Saat ini, luas huan mangrove tak lebih dari 2,8 juta hektar, jauh berkurang dibandingkan 20 tahun lalu yang mencapai 5 juta hektar. “Saat ini belum ada aturan kuat terkait perlindungan mangrove,” kata dia.

Dari sisi stok karbon, ekosistem mangrove pada tutupan atas sekitar 150 ton per hektar, terpaut sedikit dibandingkan stok karbon hutan tropis sebesar 200 ton per hektar.

Namun, saat dihitung stok karbon pada bagian substrat mangrove, nilainya lebih dari 1.000 ton per hektar. Substrat mangrove terbentuk dari serasah yang terjebak dan terakumulasi dalam kondisi rendah/tanpa oksigen (anaerob). Kedalamannya bisa mencapai 3 meter.

Menurut Daniel yang juga guru besar di IPB, pembukaan tambak dapat membongkar substrat membuat karbon terlepas ke udara. Itu menyumbang emisi tinggi yang berdampak memperparah perubahan iklim.

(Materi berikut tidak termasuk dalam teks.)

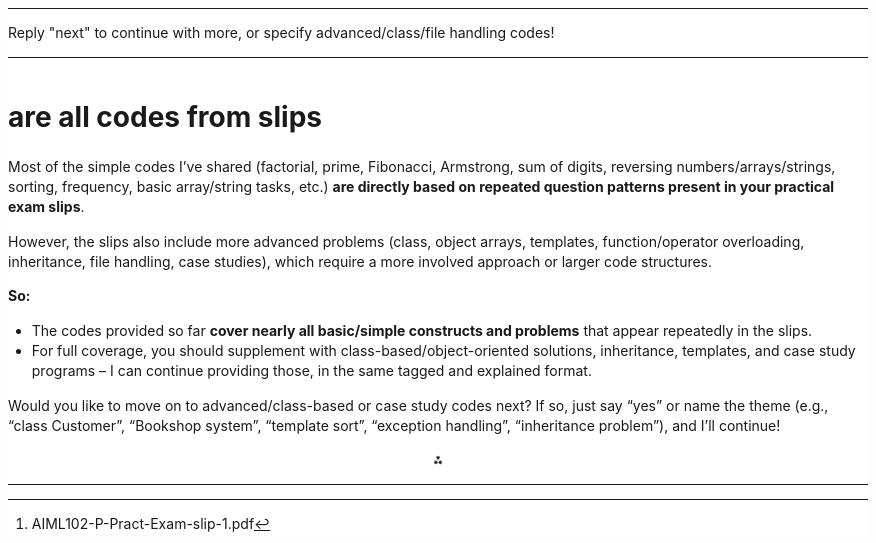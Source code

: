 
***

Reply "next" to continue with more, or specify advanced/class/file handling codes!

---

# are all codes from slips

Most of the simple codes I’ve shared (factorial, prime, Fibonacci, Armstrong, sum of digits, reversing numbers/arrays/strings, sorting, frequency, basic array/string tasks, etc.) **are directly based on repeated question patterns present in your practical exam slips**.

However, the slips also include more advanced problems (class, object arrays, templates, function/operator overloading, inheritance, file handling, case studies), which require a more involved approach or larger code structures.

**So:**

- The codes provided so far **cover nearly all basic/simple constructs and problems** that appear repeatedly in the slips.
- For full coverage, you should supplement with class-based/object-oriented solutions, inheritance, templates, and case study programs – I can continue providing those, in the same tagged and explained format.

Would you like to move on to advanced/class-based or case study codes next? If so, just say “yes” or name the theme (e.g., “class Customer”, “Bookshop system”, “template sort”, “exception handling”, “inheritance problem”), and I’ll continue!
<span style="display:none">[^30_1]</span>

<div align="center">⁂</div>

[^30_1]: AIML102-P-Pract-Exam-slip-1.pdf


---


[^1_1]: AIML102-P-Pract-Exam-slip-1.pdf
[^3_1]: AIML102-P-Pract-Exam-slip-1.pdf
[^4_1]: AIML102-P-Pract-Exam-slip-1.pdf
[^5_1]: AIML102-P-Pract-Exam-slip-1.pdf
[^6_1]: AIML102-P-Pract-Exam-slip-1.pdf
[^8_1]: AIML102-P-Pract-Exam-slip-1.pdf
[^9_1]: AIML102-P-Pract-Exam-slip-1.pdf
[^11_1]: AIML102-P-Pract-Exam-slip-1.pdf
[^13_1]: AIML102-P-Pract-Exam-slip-1.pdf
[^14_1]: AIML102-P-Pract-Exam-slip-1.pdf
[^15_1]: AIML102-P-Pract-Exam-slip-1.pdf
[^16_1]: AIML102-P-Pract-Exam-slip-1.pdf
[^19_1]: AIML102-P-Pract-Exam-slip-1.pdf
[^32_1]: AIML102-P-Pract-Exam-slip-1.pdf
[^33_1]: AIML102-P-Pract-Exam-slip-1.pdf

Pembicara lain, Deputi Badan Pengelola REDD+ William Sabandar dan Direrktur Bina Rehabilitasi Hutan dan Lahan Kementerian Kehutanan Herudjojo Tjiptono , mengatakan,ekosistem mangrove masih terpinggirkan. Bahkan, Heru tidak membantah. Ekosistem mangrove terkesan masih dianaktirikan dalam pengelolaan hutan.

Menjadi Korban

Koalisi Rakyat untuk Keadilan Perikanan pernah menegaskan, dualisme pengelolaan ekosistem mangrove oleh Kementerian Kehutanan (Kemenhut) dan Kementerian Kelautan dan Perikanan (KKP) mengorbankan benteng alam daratan dari abrasi. Terkait hal itu, Herudjojo mengatakan, Badan Perencanaan Pembangunan Nasional mengarahkan, mulai tahun 2015 Kemenhut hanya mengelola ekosistem mangrove di dalam kawasan hutan (Hutan Negara), sedangkan KKP mengelola ekosistem diluaar kawasan hutan.

William menyebutkan, ekosistem mangrove ada dalam Strategi Nasional REDD+ 2012. “Perhatian masih ke gambut. Padahal, mangrove menyimpan stok karbon tinggi,” kata dia.